*THE TASK*. From the entries below, output the line with "Ray vs Triangle" and each following line up to and including the line with "## Project 3 - Reflection", exactly as written.

[Stored entries]
++++

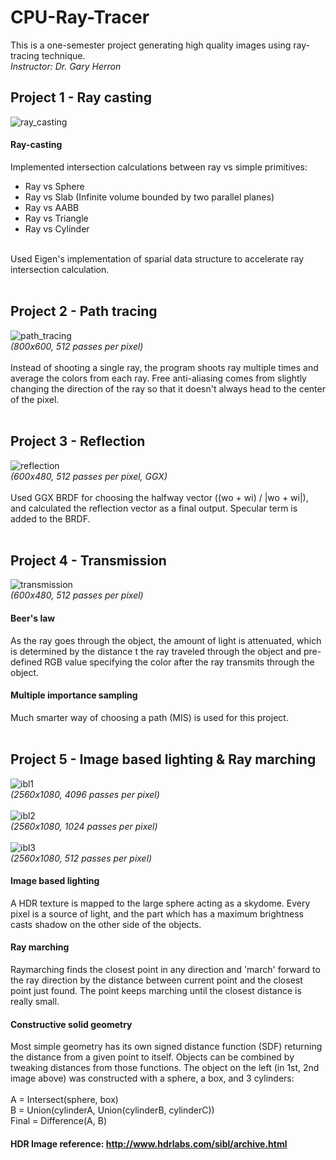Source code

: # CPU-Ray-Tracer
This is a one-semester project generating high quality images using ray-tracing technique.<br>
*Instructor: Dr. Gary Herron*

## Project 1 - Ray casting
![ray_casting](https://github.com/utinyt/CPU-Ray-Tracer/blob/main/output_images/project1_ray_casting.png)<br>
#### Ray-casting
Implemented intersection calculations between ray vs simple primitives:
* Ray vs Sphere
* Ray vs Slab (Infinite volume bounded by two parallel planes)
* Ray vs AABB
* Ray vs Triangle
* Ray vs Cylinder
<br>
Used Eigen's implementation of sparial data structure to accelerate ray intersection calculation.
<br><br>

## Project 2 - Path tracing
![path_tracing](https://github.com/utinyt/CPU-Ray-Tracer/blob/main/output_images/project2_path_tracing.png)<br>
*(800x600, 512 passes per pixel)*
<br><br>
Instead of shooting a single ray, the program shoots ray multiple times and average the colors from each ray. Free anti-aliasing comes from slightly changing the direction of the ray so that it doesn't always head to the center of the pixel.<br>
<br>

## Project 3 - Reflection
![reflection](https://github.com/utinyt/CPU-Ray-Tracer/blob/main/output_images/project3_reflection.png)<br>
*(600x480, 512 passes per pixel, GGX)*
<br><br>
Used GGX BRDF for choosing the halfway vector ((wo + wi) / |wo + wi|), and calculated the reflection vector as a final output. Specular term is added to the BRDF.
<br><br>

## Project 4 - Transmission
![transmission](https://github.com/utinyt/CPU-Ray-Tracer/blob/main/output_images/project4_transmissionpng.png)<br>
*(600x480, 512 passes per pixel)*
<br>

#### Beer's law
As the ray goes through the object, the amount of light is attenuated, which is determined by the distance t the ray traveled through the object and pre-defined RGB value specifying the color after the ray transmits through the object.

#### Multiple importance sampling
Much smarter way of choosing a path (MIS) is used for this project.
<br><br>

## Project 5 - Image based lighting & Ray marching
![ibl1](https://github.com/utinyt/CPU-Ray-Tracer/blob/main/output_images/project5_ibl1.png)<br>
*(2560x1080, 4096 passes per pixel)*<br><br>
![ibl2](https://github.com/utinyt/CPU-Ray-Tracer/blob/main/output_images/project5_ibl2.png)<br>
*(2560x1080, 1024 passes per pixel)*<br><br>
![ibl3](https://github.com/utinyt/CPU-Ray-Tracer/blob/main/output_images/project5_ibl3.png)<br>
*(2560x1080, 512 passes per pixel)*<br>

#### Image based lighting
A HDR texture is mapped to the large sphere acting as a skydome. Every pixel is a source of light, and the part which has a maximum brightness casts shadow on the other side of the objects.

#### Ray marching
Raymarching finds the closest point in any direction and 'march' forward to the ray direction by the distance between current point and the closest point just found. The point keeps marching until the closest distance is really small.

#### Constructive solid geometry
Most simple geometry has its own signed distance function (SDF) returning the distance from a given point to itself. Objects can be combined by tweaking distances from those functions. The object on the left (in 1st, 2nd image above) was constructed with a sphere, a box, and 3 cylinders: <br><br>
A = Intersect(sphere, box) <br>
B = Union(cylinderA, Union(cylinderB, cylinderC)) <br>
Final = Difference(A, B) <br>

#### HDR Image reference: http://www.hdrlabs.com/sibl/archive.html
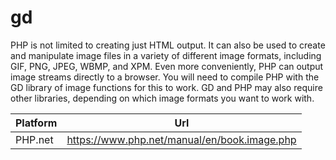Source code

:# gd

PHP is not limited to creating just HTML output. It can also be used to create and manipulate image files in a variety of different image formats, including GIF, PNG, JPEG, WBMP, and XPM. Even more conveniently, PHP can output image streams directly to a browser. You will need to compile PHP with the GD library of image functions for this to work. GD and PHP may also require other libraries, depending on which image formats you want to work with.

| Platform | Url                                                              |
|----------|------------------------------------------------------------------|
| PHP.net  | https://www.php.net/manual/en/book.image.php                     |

++++

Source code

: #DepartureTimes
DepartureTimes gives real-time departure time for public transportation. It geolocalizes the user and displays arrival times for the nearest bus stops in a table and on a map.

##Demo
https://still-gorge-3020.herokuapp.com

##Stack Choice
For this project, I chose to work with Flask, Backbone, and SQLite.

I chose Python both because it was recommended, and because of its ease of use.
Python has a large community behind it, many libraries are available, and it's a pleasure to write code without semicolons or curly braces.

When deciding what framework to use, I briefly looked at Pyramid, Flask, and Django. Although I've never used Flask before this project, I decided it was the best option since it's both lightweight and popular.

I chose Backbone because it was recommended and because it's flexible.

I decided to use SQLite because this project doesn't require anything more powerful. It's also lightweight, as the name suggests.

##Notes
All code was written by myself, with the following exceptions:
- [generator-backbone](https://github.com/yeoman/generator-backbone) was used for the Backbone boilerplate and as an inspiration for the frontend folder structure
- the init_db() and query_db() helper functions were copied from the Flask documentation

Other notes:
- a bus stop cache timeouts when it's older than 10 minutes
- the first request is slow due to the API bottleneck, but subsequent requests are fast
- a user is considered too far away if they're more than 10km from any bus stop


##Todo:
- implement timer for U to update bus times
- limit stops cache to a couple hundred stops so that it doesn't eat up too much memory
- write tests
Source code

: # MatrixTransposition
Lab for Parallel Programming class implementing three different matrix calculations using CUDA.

++++

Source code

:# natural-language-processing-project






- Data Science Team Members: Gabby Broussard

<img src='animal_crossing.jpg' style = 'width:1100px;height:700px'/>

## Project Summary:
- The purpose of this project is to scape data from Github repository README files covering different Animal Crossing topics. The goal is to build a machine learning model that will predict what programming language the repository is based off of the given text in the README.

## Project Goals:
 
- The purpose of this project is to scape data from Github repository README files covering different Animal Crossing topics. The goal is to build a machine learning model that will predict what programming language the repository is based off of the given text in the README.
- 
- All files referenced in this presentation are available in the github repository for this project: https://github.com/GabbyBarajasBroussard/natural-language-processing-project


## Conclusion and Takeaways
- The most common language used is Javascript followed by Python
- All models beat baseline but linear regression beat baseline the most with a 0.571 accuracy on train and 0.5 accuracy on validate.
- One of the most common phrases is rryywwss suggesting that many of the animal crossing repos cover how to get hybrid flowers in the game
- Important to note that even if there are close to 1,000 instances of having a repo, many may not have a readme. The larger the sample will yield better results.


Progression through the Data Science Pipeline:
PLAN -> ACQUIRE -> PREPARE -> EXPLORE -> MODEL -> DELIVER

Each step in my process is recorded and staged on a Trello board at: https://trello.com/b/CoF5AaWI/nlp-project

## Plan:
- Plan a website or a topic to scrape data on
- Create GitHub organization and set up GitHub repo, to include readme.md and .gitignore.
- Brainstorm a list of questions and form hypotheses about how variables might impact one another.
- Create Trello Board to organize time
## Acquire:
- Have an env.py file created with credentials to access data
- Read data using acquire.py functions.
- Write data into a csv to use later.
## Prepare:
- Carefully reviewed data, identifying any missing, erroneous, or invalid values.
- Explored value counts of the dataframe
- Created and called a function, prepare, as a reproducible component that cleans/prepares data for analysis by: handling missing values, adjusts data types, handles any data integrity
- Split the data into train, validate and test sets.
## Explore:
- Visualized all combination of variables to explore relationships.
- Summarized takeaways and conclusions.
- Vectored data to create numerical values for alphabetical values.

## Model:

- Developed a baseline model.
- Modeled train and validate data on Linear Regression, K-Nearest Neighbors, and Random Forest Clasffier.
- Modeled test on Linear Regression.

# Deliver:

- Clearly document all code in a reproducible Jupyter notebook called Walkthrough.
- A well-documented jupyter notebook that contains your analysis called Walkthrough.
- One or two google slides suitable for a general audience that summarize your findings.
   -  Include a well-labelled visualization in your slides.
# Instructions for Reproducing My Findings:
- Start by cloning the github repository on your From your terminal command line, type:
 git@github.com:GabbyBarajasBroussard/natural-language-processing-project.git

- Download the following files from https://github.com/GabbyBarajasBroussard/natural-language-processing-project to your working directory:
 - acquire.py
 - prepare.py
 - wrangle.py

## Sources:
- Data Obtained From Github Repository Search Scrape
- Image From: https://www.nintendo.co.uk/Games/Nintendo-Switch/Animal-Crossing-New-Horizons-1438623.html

++++

*SOLVED EXERCISE*.
* Ray vs Triangle
* Ray vs Cylinder
<br>
Used Eigen's implementation of sparial data structure to accelerate ray intersection calculation.
<br><br>

## Project 2 - Path tracing
![path_tracing](https://github.com/utinyt/CPU-Ray-Tracer/blob/main/output_images/project2_path_tracing.png)<br>
*(800x600, 512 passes per pixel)*
<br><br>
Instead of shooting a single ray, the program shoots ray multiple times and average the colors from each ray. Free anti-aliasing comes from slightly changing the direction of the ray so that it doesn't always head to the center of the pixel.<br>
<br>

## Project 3 - Reflection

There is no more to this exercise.